Roads and road transport are as old as civilisation itself, but for early times we have to rely on archaeological evidence. The Statute of Winchester (1285) recognised the upkeep of roads as a manorial obligation, and this responsibility fell upon the tenants who could be ordered by the Court Baron to scour ditches and remove obstructions. At a court held for the Manor of Ampthill in 1503, William Bilcokkes was ordered to remove a rubbish heap from the Kings Highway in front of his house. Such early references appear to be quite rare, and a detailed investigation of surviving manorial records would be necessary to find out more (see MANORIAL card index).

 

Local people sometimes left money for road maintenance in their wills. In 1446 John Crowe of Little Staughton left £10 for making a causeway, or raised road, from the ash tree by John Lawe's gate towards Little Staughton church [Ref: PR181]. The published volume of Bedfordshire Wills, 1480-1519 [BHRS XLV, 1966] gives some other examples.

 

The Highways Act of 1555 transferred responsibility for the roads from the manor to the parishes.

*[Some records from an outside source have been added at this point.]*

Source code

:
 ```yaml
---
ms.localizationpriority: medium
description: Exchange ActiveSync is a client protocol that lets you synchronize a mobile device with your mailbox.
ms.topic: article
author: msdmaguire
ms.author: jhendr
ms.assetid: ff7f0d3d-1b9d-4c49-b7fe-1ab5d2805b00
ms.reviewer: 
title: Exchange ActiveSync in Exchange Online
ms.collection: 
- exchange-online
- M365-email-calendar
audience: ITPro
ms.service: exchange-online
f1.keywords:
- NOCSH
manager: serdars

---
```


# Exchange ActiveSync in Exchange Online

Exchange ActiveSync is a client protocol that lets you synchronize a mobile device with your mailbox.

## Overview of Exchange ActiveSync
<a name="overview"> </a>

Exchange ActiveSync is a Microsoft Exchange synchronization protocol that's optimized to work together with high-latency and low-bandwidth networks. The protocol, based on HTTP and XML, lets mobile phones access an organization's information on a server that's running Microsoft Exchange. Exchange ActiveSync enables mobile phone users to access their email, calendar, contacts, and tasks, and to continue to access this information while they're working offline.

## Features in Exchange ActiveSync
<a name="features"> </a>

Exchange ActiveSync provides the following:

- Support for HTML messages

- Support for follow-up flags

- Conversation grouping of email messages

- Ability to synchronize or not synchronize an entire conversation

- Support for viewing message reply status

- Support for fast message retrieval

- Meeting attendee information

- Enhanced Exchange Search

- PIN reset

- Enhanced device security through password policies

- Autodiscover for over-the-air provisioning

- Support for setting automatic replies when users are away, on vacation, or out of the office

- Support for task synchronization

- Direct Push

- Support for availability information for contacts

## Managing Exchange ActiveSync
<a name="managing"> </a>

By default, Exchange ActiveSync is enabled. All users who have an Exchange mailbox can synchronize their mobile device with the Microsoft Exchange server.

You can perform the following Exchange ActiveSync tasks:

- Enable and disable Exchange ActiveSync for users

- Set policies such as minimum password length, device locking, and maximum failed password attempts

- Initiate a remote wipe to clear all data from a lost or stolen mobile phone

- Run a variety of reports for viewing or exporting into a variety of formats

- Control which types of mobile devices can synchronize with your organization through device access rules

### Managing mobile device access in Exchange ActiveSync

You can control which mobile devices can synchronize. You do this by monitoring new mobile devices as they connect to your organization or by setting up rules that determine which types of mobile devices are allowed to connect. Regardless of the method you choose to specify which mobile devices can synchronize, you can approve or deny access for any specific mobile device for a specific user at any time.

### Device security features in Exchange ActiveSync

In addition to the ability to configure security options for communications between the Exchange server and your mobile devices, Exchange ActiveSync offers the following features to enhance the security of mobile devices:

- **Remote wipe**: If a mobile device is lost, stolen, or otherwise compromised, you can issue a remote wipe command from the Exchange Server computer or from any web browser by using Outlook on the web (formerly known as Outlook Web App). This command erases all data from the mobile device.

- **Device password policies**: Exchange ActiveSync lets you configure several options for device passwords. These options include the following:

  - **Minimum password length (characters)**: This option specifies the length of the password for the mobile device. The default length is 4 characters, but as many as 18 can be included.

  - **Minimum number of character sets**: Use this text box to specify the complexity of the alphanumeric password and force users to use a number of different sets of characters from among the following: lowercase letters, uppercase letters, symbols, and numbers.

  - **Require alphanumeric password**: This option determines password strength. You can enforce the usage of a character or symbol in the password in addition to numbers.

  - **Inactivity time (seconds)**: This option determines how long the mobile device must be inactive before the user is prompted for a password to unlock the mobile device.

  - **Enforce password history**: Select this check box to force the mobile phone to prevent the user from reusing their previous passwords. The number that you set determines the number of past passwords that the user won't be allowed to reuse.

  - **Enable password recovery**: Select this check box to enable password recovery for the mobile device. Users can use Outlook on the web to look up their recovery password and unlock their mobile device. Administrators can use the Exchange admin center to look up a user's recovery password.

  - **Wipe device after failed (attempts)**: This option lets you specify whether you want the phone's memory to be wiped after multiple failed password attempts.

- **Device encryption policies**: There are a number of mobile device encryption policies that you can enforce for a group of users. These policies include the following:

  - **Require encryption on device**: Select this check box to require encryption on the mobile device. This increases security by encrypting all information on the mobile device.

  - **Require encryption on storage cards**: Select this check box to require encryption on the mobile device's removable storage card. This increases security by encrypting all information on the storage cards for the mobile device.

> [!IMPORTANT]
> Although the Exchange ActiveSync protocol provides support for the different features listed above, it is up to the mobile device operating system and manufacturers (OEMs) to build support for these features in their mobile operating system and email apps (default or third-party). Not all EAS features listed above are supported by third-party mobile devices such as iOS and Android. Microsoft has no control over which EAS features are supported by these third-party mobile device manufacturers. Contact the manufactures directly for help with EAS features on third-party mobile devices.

Every man had to work on the roads for four (later six) days `statute duty' and provide horses and carts for the work. One or two men were appointed annually as unpaid Surveyors of Highways by local Justices of the Peace. The Justices were responsible for auditing the accounts and could prosecute parishes for failure to maintain roads. It is not until the second half of the 17th century that there is any written evidence of the system in operation. The records of the Bedford Assizes, 1653-1694 [Ref.HSA] mention various parishes indicated for failure to maintain highways, while a few parish archives contain lists of surveyors appoinments; Chalgrave, 1672-1835. Pulloxhill, 1624-1770, and Shillington, 1652-1850.

 

In the 18th century the quantity of source material increases greatly. The earliest surviving parish surveyors account books (Wilstead, 1702-1730; Houghton Conquest, 1720-1804; Melchbourne, 1740-1800) record expenditure on labour and materials. The Quarter Sessions records, commencing in 1714, record indictments similar to those in the Assize records, and it is noticeable that the volume of business increases in the 1790s with the diversion and stopping up of roads under the Enclosure Acts.

 

In 1706 the section of Watling Street from Woburn to Hockliffe was converted into a turnpike road by local Act of Parliament. This was the first toll road in the county although there was an unsuccessful attempt to turnpike the Great North Road in 1621-22. By the 1820s nearly all the main roads in the county were administered by turnpike trusts [BHRS Survey III Turnpikes and Pounds 1936]. Fairly complete records survive for four trusts: Hockliffe to Woburn (est. 1706), Biggleswade to Alconbury Hill near Huntingdon, (1725), Bedford to Sherington Turn near Newport Pagnell (c1754) and Bedford to Hitchin (1757). Under an Act of 1822 turnpike trusts were obliged to submit their accounts to Quarter Sessions and many of these records survive along with papers concerning the dissolution of the trusts [Ref.QT catalogue].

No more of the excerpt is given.